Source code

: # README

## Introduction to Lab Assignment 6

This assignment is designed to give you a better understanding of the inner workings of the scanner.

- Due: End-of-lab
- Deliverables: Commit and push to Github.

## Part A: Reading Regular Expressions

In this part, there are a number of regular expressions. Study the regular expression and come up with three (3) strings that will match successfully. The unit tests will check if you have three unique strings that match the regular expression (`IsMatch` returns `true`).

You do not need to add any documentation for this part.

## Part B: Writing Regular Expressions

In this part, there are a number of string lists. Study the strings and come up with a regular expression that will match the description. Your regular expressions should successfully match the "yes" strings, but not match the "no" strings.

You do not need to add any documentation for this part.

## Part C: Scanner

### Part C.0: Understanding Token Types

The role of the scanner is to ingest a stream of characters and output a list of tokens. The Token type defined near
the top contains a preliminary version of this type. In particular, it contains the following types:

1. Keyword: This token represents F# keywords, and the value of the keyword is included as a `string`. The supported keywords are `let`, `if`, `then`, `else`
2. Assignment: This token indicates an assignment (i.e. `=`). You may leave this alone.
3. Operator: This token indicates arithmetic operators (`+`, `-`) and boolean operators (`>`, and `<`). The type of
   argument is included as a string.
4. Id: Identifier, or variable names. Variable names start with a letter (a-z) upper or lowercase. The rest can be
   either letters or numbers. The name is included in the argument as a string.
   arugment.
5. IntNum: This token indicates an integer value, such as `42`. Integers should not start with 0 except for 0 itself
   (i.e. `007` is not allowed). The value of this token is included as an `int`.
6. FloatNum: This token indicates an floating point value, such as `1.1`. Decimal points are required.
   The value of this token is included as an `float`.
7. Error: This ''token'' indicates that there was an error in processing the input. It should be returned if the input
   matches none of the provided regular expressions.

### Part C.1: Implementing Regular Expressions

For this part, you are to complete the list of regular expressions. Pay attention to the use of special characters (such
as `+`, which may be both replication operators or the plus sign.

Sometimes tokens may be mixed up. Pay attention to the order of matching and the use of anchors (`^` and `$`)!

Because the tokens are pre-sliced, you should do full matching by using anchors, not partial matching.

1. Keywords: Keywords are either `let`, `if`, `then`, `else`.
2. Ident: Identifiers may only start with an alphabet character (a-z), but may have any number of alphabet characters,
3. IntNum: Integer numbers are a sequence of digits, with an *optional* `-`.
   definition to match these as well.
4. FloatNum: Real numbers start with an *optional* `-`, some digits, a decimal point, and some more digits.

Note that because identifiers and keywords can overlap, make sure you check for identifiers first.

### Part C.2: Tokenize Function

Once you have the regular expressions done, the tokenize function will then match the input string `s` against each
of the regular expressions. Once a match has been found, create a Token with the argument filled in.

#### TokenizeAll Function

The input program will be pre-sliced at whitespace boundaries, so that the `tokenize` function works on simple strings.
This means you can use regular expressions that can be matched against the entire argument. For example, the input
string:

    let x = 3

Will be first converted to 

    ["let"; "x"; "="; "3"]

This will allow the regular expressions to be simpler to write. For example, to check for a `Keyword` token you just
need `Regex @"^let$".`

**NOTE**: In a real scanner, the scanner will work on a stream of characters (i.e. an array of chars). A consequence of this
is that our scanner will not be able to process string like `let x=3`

****

(Task item) Each and every record above needs writing out exactly.

(Answer space)
Source code

: # README

## Introduction to Lab Assignment 6

This assignment is designed to give you a better understanding of the inner workings of the scanner.

- Due: End-of-lab
- Deliverables: Commit and push to Github.

## Part A: Reading Regular Expressions

In this part, there are a number of regular expressions. Study the regular expression and come up with three (3) strings that will match successfully. The unit tests will check if you have three unique strings that match the regular expression (`IsMatch` returns `true`).

You do not need to add any documentation for this part.

## Part B: Writing Regular Expressions

In this part, there are a number of string lists. Study the strings and come up with a regular expression that will match the description. Your regular expressions should successfully match the "yes" strings, but not match the "no" strings.

You do not need to add any documentation for this part.

## Part C: Scanner

### Part C.0: Understanding Token Types

The role of the scanner is to ingest a stream of characters and output a list of tokens. The Token type defined near
the top contains a preliminary version of this type. In particular, it contains the following types:

1. Keyword: This token represents F# keywords, and the value of the keyword is included as a `string`. The supported keywords are `let`, `if`, `then`, `else`
2. Assignment: This token indicates an assignment (i.e. `=`). You may leave this alone.
3. Operator: This token indicates arithmetic operators (`+`, `-`) and boolean operators (`>`, and `<`). The type of
   argument is included as a string.
4. Id: Identifier, or variable names. Variable names start with a letter (a-z) upper or lowercase. The rest can be
   either letters or numbers. The name is included in the argument as a string.
   arugment.
5. IntNum: This token indicates an integer value, such as `42`. Integers should not start with 0 except for 0 itself
   (i.e. `007` is not allowed). The value of this token is included as an `int`.
6. FloatNum: This token indicates an floating point value, such as `1.1`. Decimal points are required.
   The value of this token is included as an `float`.
7. Error: This ''token'' indicates that there was an error in processing the input. It should be returned if the input
   matches none of the provided regular expressions.

### Part C.1: Implementing Regular Expressions

For this part, you are to complete the list of regular expressions. Pay attention to the use of special characters (such
as `+`, which may be both replication operators or the plus sign.

Sometimes tokens may be mixed up. Pay attention to the order of matching and the use of anchors (`^` and `$`)!

Because the tokens are pre-sliced, you should do full matching by using anchors, not partial matching.

1. Keywords: Keywords are either `let`, `if`, `then`, `else`.
2. Ident: Identifiers may only start with an alphabet character (a-z), but may have any number of alphabet characters,
3. IntNum: Integer numbers are a sequence of digits, with an *optional* `-`.
   definition to match these as well.
4. FloatNum: Real numbers start with an *optional* `-`, some digits, a decimal point, and some more digits.

Note that because identifiers and keywords can overlap, make sure you check for identifiers first.

### Part C.2: Tokenize Function

Once you have the regular expressions done, the tokenize function will then match the input string `s` against each
of the regular expressions. Once a match has been found, create a Token with the argument filled in.

#### TokenizeAll Function

The input program will be pre-sliced at whitespace boundaries, so that the `tokenize` function works on simple strings.
This means you can use regular expressions that can be matched against the entire argument. For example, the input
string:

    let x = 3

Will be first converted to 

    ["let"; "x"; "="; "3"]

This will allow the regular expressions to be simpler to write. For example, to check for a `Keyword` token you just
need `Regex @"^let$".`

**NOTE**: In a real scanner, the scanner will work on a stream of characters (i.e. an array of chars). A consequence of this
is that our scanner will not be able to process string like `let x=3`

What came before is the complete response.